===== TASK DATA =====

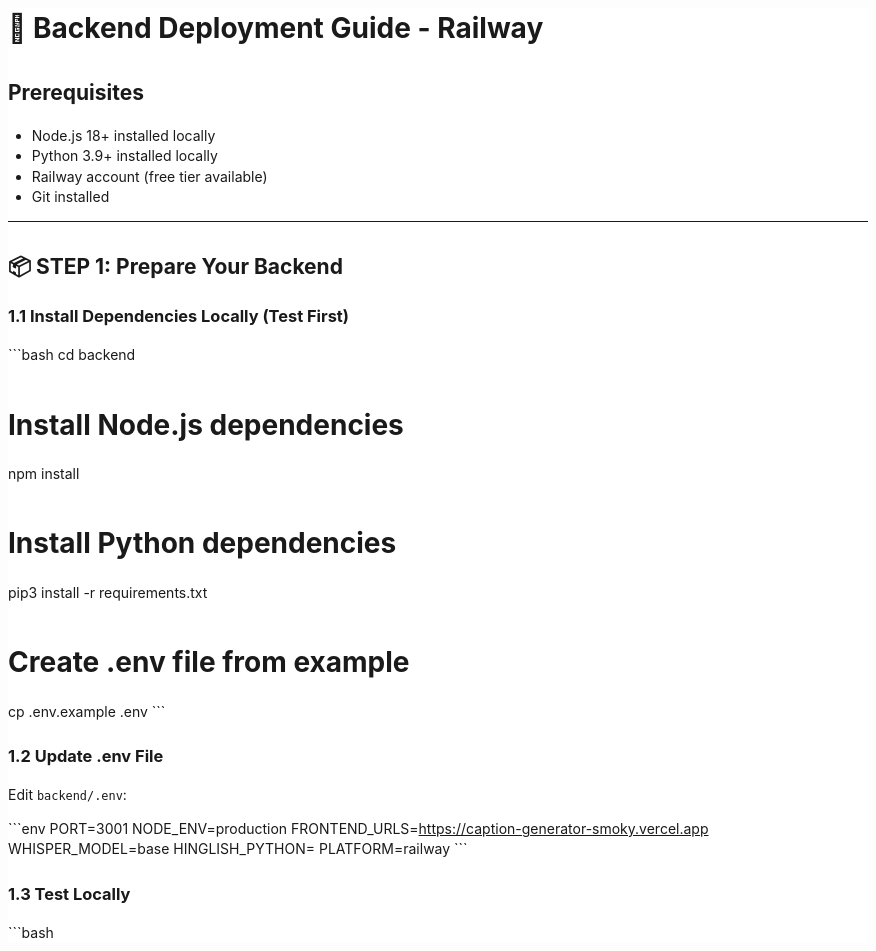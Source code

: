 # 🚀 Backend Deployment Guide - Railway

## Prerequisites

- Node.js 18+ installed locally
- Python 3.9+ installed locally
- Railway account (free tier available)
- Git installed

---

## 📦 **STEP 1: Prepare Your Backend**

### 1.1 Install Dependencies Locally (Test First)

\`\`\`bash
cd backend

# Install Node.js dependencies

npm install

# Install Python dependencies

pip3 install -r requirements.txt

# Create .env file from example

cp .env.example .env
\`\`\`

### 1.2 Update .env File

Edit `backend/.env`:

\`\`\`env
PORT=3001
NODE_ENV=production
FRONTEND_URLS=https://caption-generator-smoky.vercel.app
WHISPER_MODEL=base
HINGLISH_PYTHON=
PLATFORM=railway
\`\`\`

### 1.3 Test Locally

\`\`\`bash
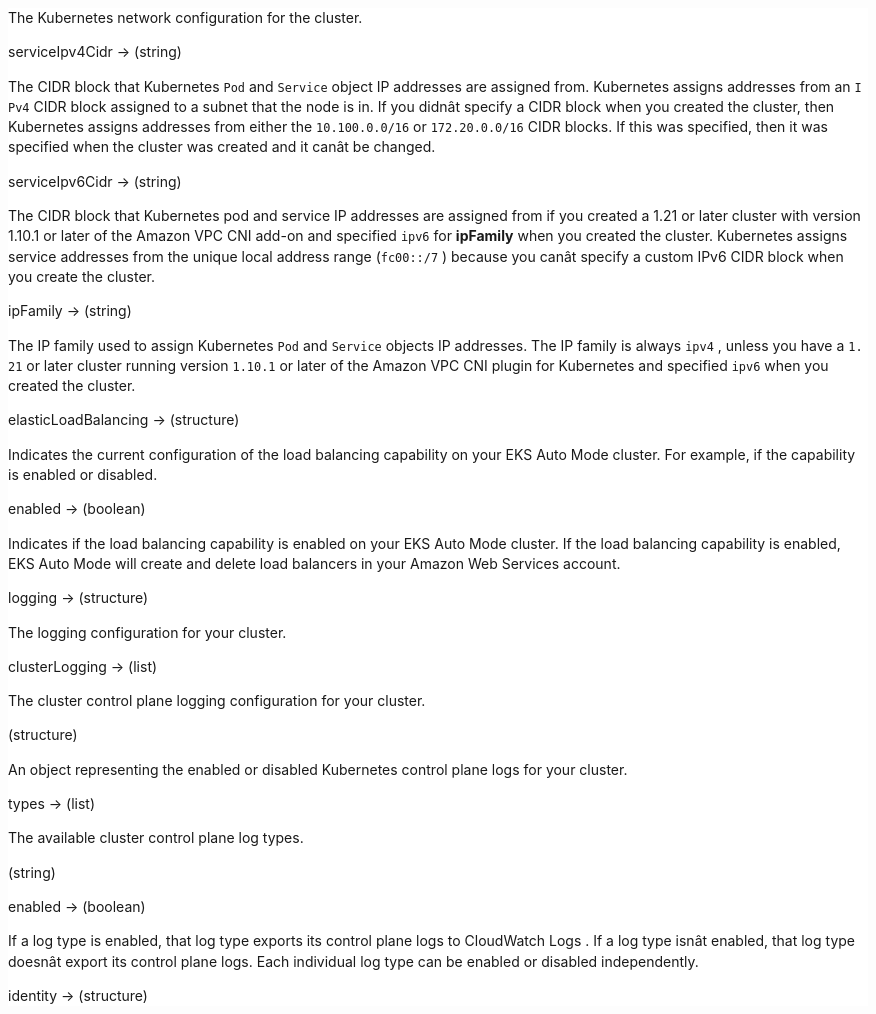 The Kubernetes network configuration for the cluster.

serviceIpv4Cidr -> (string)

The CIDR block that Kubernetes `Pod` and `Service` object IP addresses are assigned from. Kubernetes assigns addresses from an `IPv4` CIDR block assigned to a subnet that the node is in. If you didnât specify a CIDR block when you created the cluster, then Kubernetes assigns addresses from either the `10.100.0.0/16` or `172.20.0.0/16` CIDR blocks. If this was specified, then it was specified when the cluster was created and it canât be changed.

serviceIpv6Cidr -> (string)

The CIDR block that Kubernetes pod and service IP addresses are assigned from if you created a 1.21 or later cluster with version 1.10.1 or later of the Amazon VPC CNI add-on and specified `ipv6` for **ipFamily** when you created the cluster. Kubernetes assigns service addresses from the unique local address range (`fc00::/7` ) because you canât specify a custom IPv6 CIDR block when you create the cluster.

ipFamily -> (string)

The IP family used to assign Kubernetes `Pod` and `Service` objects IP addresses. The IP family is always `ipv4` , unless you have a `1.21` or later cluster running version `1.10.1` or later of the Amazon VPC CNI plugin for Kubernetes and specified `ipv6` when you created the cluster.

elasticLoadBalancing -> (structure)

Indicates the current configuration of the load balancing capability on your EKS Auto Mode cluster. For example, if the capability is enabled or disabled.

enabled -> (boolean)

Indicates if the load balancing capability is enabled on your EKS Auto Mode cluster. If the load balancing capability is enabled, EKS Auto Mode will create and delete load balancers in your Amazon Web Services account.

logging -> (structure)

The logging configuration for your cluster.

clusterLogging -> (list)

The cluster control plane logging configuration for your cluster.

(structure)

An object representing the enabled or disabled Kubernetes control plane logs for your cluster.

types -> (list)

The available cluster control plane log types.

(string)

enabled -> (boolean)

If a log type is enabled, that log type exports its control plane logs to CloudWatch Logs . If a log type isnât enabled, that log type doesnât export its control plane logs. Each individual log type can be enabled or disabled independently.

identity -> (structure)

=====

- _EXERCISE DETAILS_
Scan the data above, find each line with "control", and copy it.

- _OUTPUT FOR THIS EXERCISE_
The cluster control plane logging configuration for your cluster.
An object representing the enabled or disabled Kubernetes control plane logs for your cluster.
The available cluster control plane log types.
If a log type is enabled, that log type exports its control plane logs to CloudWatch Logs . If a log type isnât enabled, that log type doesnât export its control plane logs. Each individual log type can be enabled or disabled independently.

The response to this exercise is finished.